### Your assignment
Take each line of the entries below that contains "conversation" and copy it.

Available data Start Marker

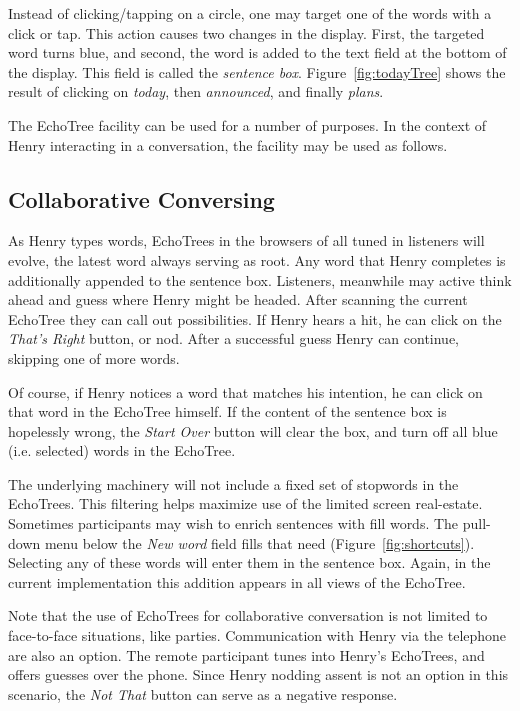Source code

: \documentclass{sigchi}
\begin{document}
Instead of clicking/tapping on a circle, one may target one of the
words with a click or tap. This action causes two changes in the
display. First, the targeted word turns blue, and second, the word is
added to the text field at the bottom of the display. This field is
called the {\em sentence box}. Figure~\ref{fig:todayTree} shows the
result of clicking on {\em today}, then {\em announced}, and finally
{\em plans}.

The EchoTree facility can be used for a number of purposes. In the
context of Henry interacting in a conversation, the facility may be
used as follows. 

\subsection{Collaborative Conversing}

As Henry types words, EchoTrees in the browsers of all tuned in
listeners will evolve, the latest word always serving as root. Any
word that Henry completes is additionally appended to the sentence
box. Listeners, meanwhile may active think ahead and guess where Henry
might be headed. After scanning the current EchoTree they can call out
possibilities. If Henry hears a hit, he can click on the {\em That's
  Right} button, or nod. After a successful guess Henry can continue,
skipping one of more words.

Of course, if Henry notices a word that matches his intention, he can
click on that word in the EchoTree himself. If the content of the
sentence box is hopelessly wrong, the {\em Start Over} button will
clear the box, and turn off all blue (i.e. selected) words in the
EchoTree. 

The underlying machinery will not include a fixed set of stopwords in
the EchoTrees. This filtering helps maximize use of the limited screen
real-estate. Sometimes participants may wish to enrich sentences with
fill words. The pull-down menu below the {\em New word} field fills
that need (Figure~\ref{fig:shortcuts}). Selecting any of these words
will enter them in the sentence box. Again, in the current
implementation this addition appears in all views of the EchoTree. 

Note that the use of EchoTrees for collaborative conversation is not
limited to face-to-face situations, like parties. Communication
with Henry via the telephone are also an option. The remote
participant tunes into Henry's EchoTrees, and offers guesses over the
phone. Since Henry nodding assent is not an option in this scenario,
the {\em Not That} button can serve as a negative response.
\end{document}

Available data End Marker

### Task response
context of Henry interacting in a conversation, the facility may be
Note that the use of EchoTrees for collaborative conversation is not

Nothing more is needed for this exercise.